▸ ABOUT THIS TASK: In the listing below, find each line holding "Wadhwa" and copy it.

▸ DATA TO EXAMINE:
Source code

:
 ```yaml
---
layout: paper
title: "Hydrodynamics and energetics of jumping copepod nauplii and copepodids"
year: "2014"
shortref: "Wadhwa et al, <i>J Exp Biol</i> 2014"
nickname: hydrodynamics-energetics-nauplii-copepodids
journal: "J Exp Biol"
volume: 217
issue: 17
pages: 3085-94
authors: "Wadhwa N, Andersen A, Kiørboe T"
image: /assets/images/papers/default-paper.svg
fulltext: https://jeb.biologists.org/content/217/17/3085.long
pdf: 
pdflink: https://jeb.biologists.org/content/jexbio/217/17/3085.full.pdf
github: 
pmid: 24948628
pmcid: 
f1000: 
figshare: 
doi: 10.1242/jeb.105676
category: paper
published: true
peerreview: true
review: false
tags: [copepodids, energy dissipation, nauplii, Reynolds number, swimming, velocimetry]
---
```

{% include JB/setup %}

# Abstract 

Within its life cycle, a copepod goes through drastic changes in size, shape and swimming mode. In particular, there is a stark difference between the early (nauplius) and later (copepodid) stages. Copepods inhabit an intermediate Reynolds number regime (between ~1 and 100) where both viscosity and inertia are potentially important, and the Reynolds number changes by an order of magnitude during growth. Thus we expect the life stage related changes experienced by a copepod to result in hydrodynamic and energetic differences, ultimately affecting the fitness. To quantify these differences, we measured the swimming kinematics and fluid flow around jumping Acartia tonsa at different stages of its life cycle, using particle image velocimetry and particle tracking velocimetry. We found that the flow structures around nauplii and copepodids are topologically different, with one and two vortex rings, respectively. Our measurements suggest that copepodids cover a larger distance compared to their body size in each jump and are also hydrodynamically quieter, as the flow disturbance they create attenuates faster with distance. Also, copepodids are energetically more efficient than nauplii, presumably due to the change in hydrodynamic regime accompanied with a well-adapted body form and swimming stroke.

▸ ANSWER SECTION:
shortref: "Wadhwa et al, <i>J Exp Biol</i> 2014"
authors: "Wadhwa N, Andersen A, Kiørboe T"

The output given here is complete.